Умер на рассвете, так что первые узнали об этом фам де менаж[2] и понесли вместе с молоком и булками по всем этажам.
Стали собираться группами около булочной, в мясной, в лавчонке итальянца, раскачивали сетками с провизией, ежились в вязаных платках.
— Умер муж консьержки из сорок третьего номера. Мосье Витру.
И сипели по-гусиному:
— Хххх-о, — выражая удивление и сочувствие. Пугала своей необычностью фраза:
— Мосье Витру умер.
Слова «мосье Витру» вместо «консьержкин пьяница» приглашали признать его за человека, имеющего, как все прочие, собственное свое имя, а не ругательное определение проступков. И об этом человеке сообщалось, что свершил он нечто значительное и даже торжественное: он умер.
— Хххх-о!
Вот на какой поступок он оказался способным!
Жильцы дома номер сорок три притихли. Осторожно прикрывали входную дверь и быстро шмыгали на лестницу, косясь на окно консьержки.
Актриса из третьего этажа — фарсовая, но с трагическим характером, — всегда мучающаяся, что ее обошли ролью, и тут, в смерти Витру, почувствовала себя как бы обойденной. Она очень бы удивилась, если бы ей кто-нибудь объяснил, что ее подавленное настроение происходит от зависти к консьержкиному мужу, что ей неприятно то центральное место в умах жильцов дома номер сорок три, которое ему сейчас отводится. Вечером она сумела найти выход и разрядить нервы. Друг принес ей корзину орхидей, и она велела сейчас же отнести цветы на гроб бедного мосье Витру.
И когда друг, обиженно поджав губы, медленно нес вниз по лестнице пышный свой дар, и встречные дамы благоговейно посторонились, актриса, перевесившись через перила, быстро и весело притопнула каблучками. В комнате консьержки будут ахать, и сипеть, и удивляться. Да, в этой пьесе у нее нашлась красивая роль.
Сладкий, тошный запах хлора и формалина поднялся по лестнице, вошел в щели дверей, в мысли, в сны.
У старика из четвертого этажа сделался припадок астмы, и он заставил дочь до утра играть с ним в карты.

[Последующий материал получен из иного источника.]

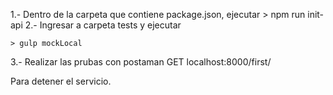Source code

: 
1.- Dentro de la carpeta que contiene package.json, ejecutar
    > npm run init-api
2.- Ingresar a carpeta tests y ejecutar

    > gulp mockLocal

3.- Realizar las prubas con postaman
    GET localhost:8000/first/

Para detener el servicio.
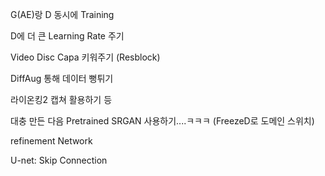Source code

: G(AE)랑 D 동시에 Training

D에 더 큰 Learning Rate 주기

Video Disc Capa 키워주기 (Resblock)

DiffAug 통해 데이터 뻥튀기

라이온킹2 캡쳐 활용하기 등

대충 만든 다음 Pretrained SRGAN 사용하기....ㅋㅋㅋ (FreezeD로 도메인 스위치)

refinement Network

U-net: Skip Connection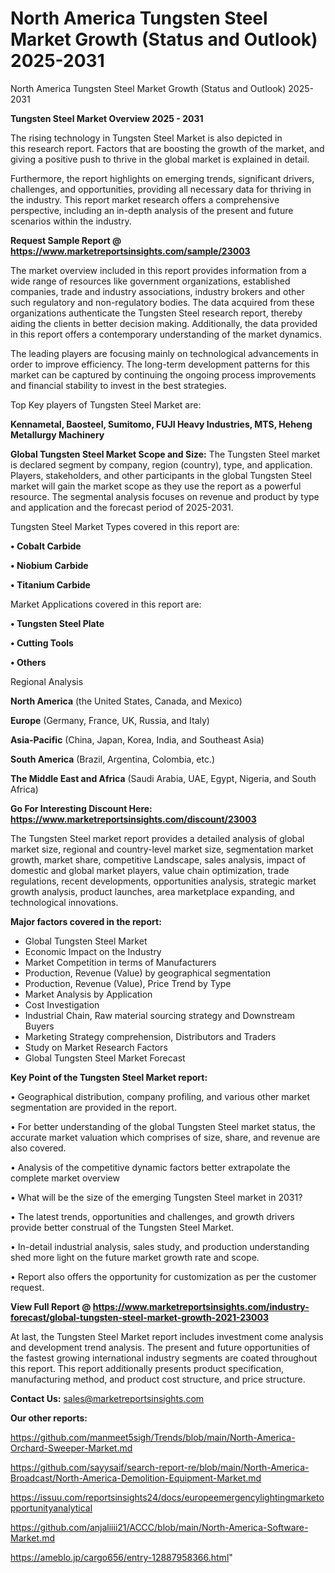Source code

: # North America Tungsten Steel Market Growth (Status and Outlook) 2025-2031
North America Tungsten Steel Market Growth (Status and Outlook) 2025-2031

<Strong> Tungsten Steel Market Overview 2025 - 2031</strong>

The rising technology in Tungsten Steel Market is also depicted in this research report. Factors that are boosting the growth of the market, and giving a positive push to thrive in the global market is explained in detail.

Furthermore, the report highlights on emerging trends, significant drivers, challenges, and opportunities, providing all necessary data for thriving in the industry. This report market research offers a comprehensive perspective, including an in-depth analysis of the present and future scenarios within the industry.

<strong>Request Sample Report @ <a href=https://www.marketreportsinsights.com/sample/23003>https://www.marketreportsinsights.com/sample/23003</a></strong>

The market overview included in this report provides information from a wide range of resources like government organizations, established companies, trade and industry associations, industry brokers and other such regulatory and non-regulatory bodies. The data acquired from these organizations authenticate the Tungsten Steel research report, thereby aiding the clients in better decision making. Additionally, the data provided in this report offers a contemporary understanding of the market dynamics.

The leading players are focusing mainly on technological advancements in order to improve efficiency. The long-term development patterns for this market can be captured by continuing the ongoing process improvements and financial stability to invest in the best strategies.

Top Key players of Tungsten Steel Market are:

<strong>Kennametal, Baosteel, Sumitomo, FUJI Heavy Industries, MTS, Heheng Metallurgy Machinery</strong>

<strong><b>Global Tungsten Steel Market Scope and Size:</b></strong>
The Tungsten Steel market is declared segment by company, region (country), type, and application. Players, stakeholders, and other participants in the global Tungsten Steel market will gain the market scope as they use the report as a powerful resource. The segmental analysis focuses on revenue and product by type and application and the forecast period of 2025-2031.

Tungsten Steel Market Types covered in this report are:

<strong>• Cobalt Carbide

• Niobium Carbide

• Titanium Carbide</strong>

Market Applications covered in this report are:

<strong>• Tungsten Steel Plate

• Cutting Tools

• Others</strong> 

Regional Analysis

<strong>North America</strong> (the United States, Canada, and Mexico)

<strong>Europe</strong> (Germany, France, UK, Russia, and Italy)

<strong>Asia-Pacific</strong> (China, Japan, Korea, India, and Southeast Asia)

<strong>South America</strong> (Brazil, Argentina, Colombia, etc.)

<strong>The Middle East and Africa</strong> (Saudi Arabia, UAE, Egypt, Nigeria, and South Africa)

<strong>Go For Interesting Discount Here: <a href=https://www.marketreportsinsights.com/discount/23003>https://www.marketreportsinsights.com/discount/23003</a></strong>

The Tungsten Steel market report provides a detailed analysis of global market size, regional and country-level market size, segmentation market growth, market share, competitive Landscape, sales analysis, impact of domestic and global market players, value chain optimization, trade regulations, recent developments, opportunities analysis, strategic market growth analysis, product launches, area marketplace expanding, and technological innovations.

<strong><b>Major factors covered in the report:</b></strong>
<ul>
  <li>Global Tungsten Steel Market </li>
  <li>Economic Impact on the Industry</li>
  <li>Market Competition in terms of Manufacturers</li>
  <li>Production, Revenue (Value) by geographical segmentation</li>
  <li>Production, Revenue (Value), Price Trend by Type</li>
  <li>Market Analysis by Application</li>
  <li>Cost Investigation</li>
  <li>Industrial Chain, Raw material sourcing strategy and Downstream Buyers</li>
  <li>Marketing Strategy comprehension, Distributors and Traders</li>
  <li>Study on Market Research Factors</li>
  <li>Global Tungsten Steel Market Forecast</li>
</ul>

<strong><b>Key Point of the Tungsten Steel Market report:</b></strong>

• Geographical distribution, company profiling, and various other market segmentation are provided in the report.

• For better understanding of the global Tungsten Steel market status, the accurate market valuation which comprises of size, share, and revenue are also covered.

• Analysis of the competitive dynamic factors better extrapolate the complete market overview

• What will be the size of the emerging Tungsten Steel market in 2031?

• The latest trends, opportunities and challenges, and growth drivers provide better construal of the Tungsten Steel Market.

• In-detail industrial analysis, sales study, and production understanding shed more light on the future market growth rate and scope.

• Report also offers the opportunity for customization as per the customer request.

<strong><b>View Full Report @ <a href=https://www.marketreportsinsights.com/industry-forecast/global-tungsten-steel-market-growth-2021-23003>https://www.marketreportsinsights.com/industry-forecast/global-tungsten-steel-market-growth-2021-23003</a></b></strong>


At last, the Tungsten Steel Market report includes investment come analysis and development trend analysis. The present and future opportunities of the fastest growing international industry segments are coated throughout this report. This report additionally presents product specification, manufacturing method, and product cost structure, and price structure.

<strong>Contact Us:</strong>
sales@marketreportsinsights.com

<strong>Our other reports:</strong>

<a href=https://github.com/manmeet5sigh/Trends/blob/main/North-America-Orchard-Sweeper-Market.md>https://github.com/manmeet5sigh/Trends/blob/main/North-America-Orchard-Sweeper-Market.md</a>

<a href=https://github.com/sayysaif/search-report-re/blob/main/North-America-Broadcast/North-America-Demolition-Equipment-Market.md>https://github.com/sayysaif/search-report-re/blob/main/North-America-Broadcast/North-America-Demolition-Equipment-Market.md</a>

<a href=https://issuu.com/reportsinsights24/docs/europeemergencylightingmarketopportunityanalytical>https://issuu.com/reportsinsights24/docs/europeemergencylightingmarketopportunityanalytical</a>

<a href=https://github.com/anjaliiii21/ACCC/blob/main/North-America-Software-Market.md>https://github.com/anjaliiii21/ACCC/blob/main/North-America-Software-Market.md</a>

<a href=https://ameblo.jp/cargo656/entry-12887958366.html>https://ameblo.jp/cargo656/entry-12887958366.html</a>"

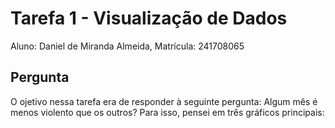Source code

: # Tarefa 1 - Visualização de Dados
Aluno: Daniel de Miranda Almeida, Matrícula: 241708065

## Pergunta 
O ojetivo nessa tarefa era de responder à seguinte pergunta: Algum mês é menos violento que os outros? Para isso, pensei em três gráficos principais: 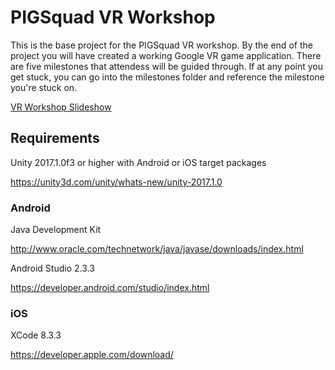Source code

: # PIGSquad VR Workshop
This is the base project for the PIGSquad VR workshop. By the end of the project you will have created a working Google VR game application. There are five milestones that attendess will be guided through. If at any point you get stuck, you can go into the milestones folder and reference the milestone you're stuck on.

[VR Workshop Slideshow](https://docs.google.com/presentation/d/1xvpG-XK6WK9wiGRKv5lE_nTFsUR9XKmqyFbU03FicDw/edit?usp=sharing)

## Requirements
Unity 2017.1.0f3 or higher with Android or iOS target packages

https://unity3d.com/unity/whats-new/unity-2017.1.0


### Android

Java Development Kit

http://www.oracle.com/technetwork/java/javase/downloads/index.html

Android Studio 2.3.3

https://developer.android.com/studio/index.html


### iOS

XCode 8.3.3

https://developer.apple.com/download/
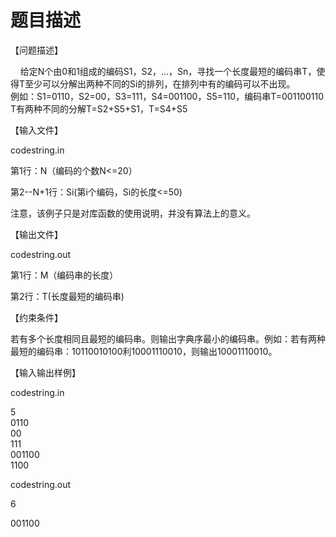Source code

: # 题目描述


<p>
【问题描述】
</p>
<p>
    给定N个由0和1组成的编码S1，S2，…，Sn，寻找一个长度最短的编码串T，使得T至少可以分解出两种不同的Si的排列，在排列中有的编码可以不出现。<br/>
例如：S1=0110，S2=00，S3=111，S4=001100，S5=110，编码串T=001100110<br/>
T有两种不同的分解T=S2+S5+S1，T=S4+S5
</p>
<p>
【输入文件】
</p>
<p>
codestring.in
</p>
<p>
第1行：N（编码的个数N&lt;=20）
</p>
<p>
第2--N+1行：Si(第i个编码，Si的长度&lt;=50)
</p>
<p>
注意，该例子只是对库函数的使用说明，并没有算法上的意义。
</p>
<p>
【输出文件】
</p>
<p>
codestring.out
</p>
<p>
第1行：M（编码串的长度）
</p>
<p>
第2行：T(长度最短的编码串)
</p>
<p>
【约束条件】
</p>
<p>
若有多个长度相同且最短的编码串。则输出字典序最小的编码串。例如：若有两种最短的编码串：10110010100利10001110010，则输出10001110010。
</p>
<p>
【输入输出样例】
</p>
<p>
codestring.in
</p>
<p>
5<br/>
0110 <br/>
00 <br/>
111 <br/>
001100 <br/>
1100
</p>
<p>
codestring.out
</p>
<p>
6
</p>
<p>
001100
</p>
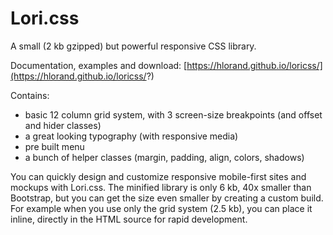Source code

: Lori.css
========

A small (2 kb gzipped) but powerful responsive CSS library.

Documentation, examples and download: [https://hlorand.github.io/loricss/](https://hlorand.github.io/loricss/?)

Contains:

- basic 12 column grid system, with 3 screen-size breakpoints (and offset and hider classes)
- a great looking typography (with responsive media)
- pre built menu
- a bunch of helper classes (margin, padding, align, colors, shadows)

You can quickly design and customize responsive mobile-first sites and mockups with Lori.css. The minified library is only 6 kb, 40x smaller than Bootstrap, but you can get the size even smaller by creating a custom build. For example when you use only the grid system (2.5 kb), you can place it inline, directly in the HTML source for rapid development.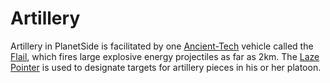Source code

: # Artillery

Artillery in PlanetSide is facilitated by one
[Ancient-Tech](Ancient_Technology.md) vehicle called the
[Flail](../vehicles/Flail.md), which fires large explosive energy projectiles as
far as 2km. The [Laze Pointer](../weapons/Laze_Pointer.md) is used to designate
targets for artillery pieces in his or her platoon.
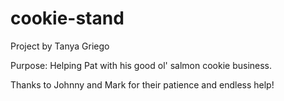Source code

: # cookie-stand

Project by Tanya Griego

Purpose: Helping Pat with his good ol' salmon cookie business.

Thanks to Johnny and Mark for their patience and endless help! 
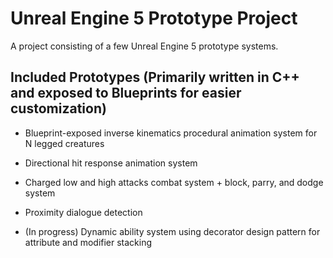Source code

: # Unreal Engine 5 Prototype Project
 
A project consisting of a few Unreal Engine 5 prototype systems.

## Included Prototypes (Primarily written in C++ and exposed to Blueprints for easier customization)

- Blueprint-exposed inverse kinematics procedural animation system for N legged creatures

- Directional hit response animation system

- Charged low and high attacks combat system + block, parry, and dodge system

- Proximity dialogue detection

- (In progress) Dynamic ability system using decorator design pattern for attribute and modifier stacking
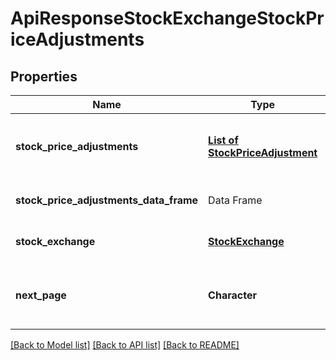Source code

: # ApiResponseStockExchangeStockPriceAdjustments

[//]: # (CLASS:IntrinioSDK::ApiResponseStockExchangeStockPriceAdjustments)

[//]: # (KIND:object)

## Properties

[//]: # (START_DEFINITION)

Name | Type | Description
------------ | ------------- | -------------
**stock_price_adjustments** | [**List of StockPriceAdjustment**](StockPriceAdjustment.md) | The stock price adjustments for all Securities traded on the Stock Exchange on the given date &nbsp;
**stock_price_adjustments_data_frame** | Data Frame | Data frame representation of stock_price_adjustments
**stock_exchange** | [**StockExchange**](StockExchange.md) | The Stock Exchange resolved from the given identifier &nbsp;
**next_page** | **Character** | The token required to request the next page of the data. If null, no further results are available. &nbsp;

[//]: # (END_DEFINITION)


[//]: # (CONTAINED_CLASS:IntrinioSDK::StockPriceAdjustment)


[//]: # (CONTAINED_CLASS:IntrinioSDK::StockExchange)


[[Back to Model list]](../README.md#documentation-for-models) [[Back to API list]](../README.md#documentation-for-api-endpoints) [[Back to README]](../README.md)


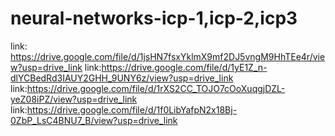 # neural-networks-icp-1,icp-2,icp3
link: https://drive.google.com/file/d/1jsHN7fsxYklmX9mf2DJ5vngM9HhTEe4r/view?usp=drive_link
link:https://drive.google.com/file/d/1yE1Z_n-dlYCBedRd3IAUY2GHH_9UNY6z/view?usp=drive_link
link:https://drive.google.com/file/d/1rXS2CC_TOJO7cOoXuqgjDZL-yeZ08iPZ/view?usp=drive_link
link:https://drive.google.com/file/d/1f0LibYafpN2x18Bj-0ZbP_LsC4BNU7_B/view?usp=drive_link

Актриса из третьего долго не отпускала своего друга. Она предчувствовала, что скоро, очень скоро умрет, и кротко улыбалась, закрывая глаза.
Две старухи из первого этажа до глубокой ночи бродили по комнатам и пугались друг друга.
Дети во втором плакали и не позволяли гасить лампу.
Утром сын консьержки разнес по квартирам приглашение на похороны. Огромный лист с черной каймой. Он лег на подушку старика с астмой, на кружевной столик актрисы, на комод двух старух, на чайную скатерть во втором этаже, и всюду задрожали над ним ресницы и остановились глаза.
Консьержка, мадам Витру, в первый раз увидела имя своего мужа торжественно напечатанным, на почетном месте. Первый раз совершил он общепринятый буржуазный, вполне почтенный поступок, который возбудил у всех интерес и даже благоговение. О нем говорят, о нем спрашивают, о нем думают во всех пяти этажах, и в доме рядом, и в доме напротив, и в булочной, и на углу.
Он — мосье Витру. Его женой сейчас быть почтенно. В первый раз она его, а не он ее. Она его вдова, а не он «муж консьержки». И кюре, с которым она говорила об отпевании, утешая, сказал: «не плачьте, но думайте о том, что скоро с ним встретитесь». Этими словами и кюре признавал как бы заслугу мосье Витру, как бы высшее его в сравнении с нею положение.
И те нечестивые думы, которые раздражали ее, когда она поняла, что муж умирает, — она отогнала прочь. Думы о том, что умирает он слишком поздно, когда она уже стара, что, будь это лет пятнадцать тому назад, когда вдовец-водопроводчик так сильно заинтересовался канализацией в их доме, что по два раза в день приходил проверять краны, — тогда было бы дело другое. У водопроводчика теперь собственная мастерская в Руане…
Но после смерти Витру, когда жизнь приняла такой торжественный оборот, она забыла о водопроводчике.
Запах хлора и формалина углублялся, расширялся, гудел глубоким аккордом.
Теперь страшные слова «мосье Витру умер» жили, и вся обычная жизнь перед ними умирала. У слов этих был теперь звук, шестисложный, понижающийся в тоне напев. У них был цвет — широкая черная полоса на белом и был запах — этот страшный, тягучий и сладкий дух. Жильцы дома номер сорок три не хотели есть, не могли спать, читать, разговаривать. Они умирали от звука, от цвета, от запаха «мосье Витру умер».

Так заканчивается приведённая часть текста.